This is SO MUCH what I needed to watch right now. At a moment when forces of control and standardization threaten individual expression and community life, we need these reminders of the sacrednesses of our common humanity and the arts and crafts that give it meaning. ❤
Thank you Ruspoli for making this. All through this while watching I felt there's nothing i'd rather be doing, no place i'd rather be, nobody i'd rather be with...and i'll remember this 1hr 20 min 34 sec forever...😊
3:19 I A Brief History of Philosophy 23:42 IV Moods 28:12 V The Rules of the Game 29:47 VI Risk 33:46 VII Commitment 35:40 VIII Authenticity 41:40 IX Beyond Conformity 45:03 X Worlds Worlding 48:35 XI The History of Being 54:07 XII The Technological Understanding of Being 1:07:46 XIII Focal Practices 1:12:35 XIV A Sense of the Sacred
I just love the people in this documentary. I'm not sure how they were identified, but it was pretty incredible seeing each of these masters enjoying their crafts.

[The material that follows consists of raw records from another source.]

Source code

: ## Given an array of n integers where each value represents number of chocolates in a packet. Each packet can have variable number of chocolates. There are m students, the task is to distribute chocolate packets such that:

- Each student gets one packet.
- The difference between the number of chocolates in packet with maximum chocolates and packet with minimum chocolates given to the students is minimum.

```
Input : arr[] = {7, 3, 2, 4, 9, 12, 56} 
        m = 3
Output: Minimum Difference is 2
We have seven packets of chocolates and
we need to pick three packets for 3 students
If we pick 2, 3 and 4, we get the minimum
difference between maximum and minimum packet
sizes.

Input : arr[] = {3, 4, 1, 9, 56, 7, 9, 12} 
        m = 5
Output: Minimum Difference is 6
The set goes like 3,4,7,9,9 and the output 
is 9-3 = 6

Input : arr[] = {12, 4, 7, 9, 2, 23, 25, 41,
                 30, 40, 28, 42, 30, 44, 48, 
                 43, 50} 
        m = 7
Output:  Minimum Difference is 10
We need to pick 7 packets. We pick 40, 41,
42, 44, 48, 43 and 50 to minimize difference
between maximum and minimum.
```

@as someone who studied quite a bit of academic philosophy, I really appreciate how Dreyfus seeks to bring this to a more popular culture. Philosophy for too long has been isolated in the Ivory tower by it's nature, philosophy is important for everyone at their own level
@@9000ck this is the sad truth of it... it's philosophy that's withered from lack of attention and fresh perspective, while cultures goes on just fine without it. I so appreciate that this documentary approaches philosophy from the point of view of how intrinsic it is to life, and the passion in that life. If philosophy were more accessible, so would passion.
This gave me a new kind of language to express what was already there and had no name, it also opened up space for new paths of being in the world which are more meaningful to me, and for that I am really thankful!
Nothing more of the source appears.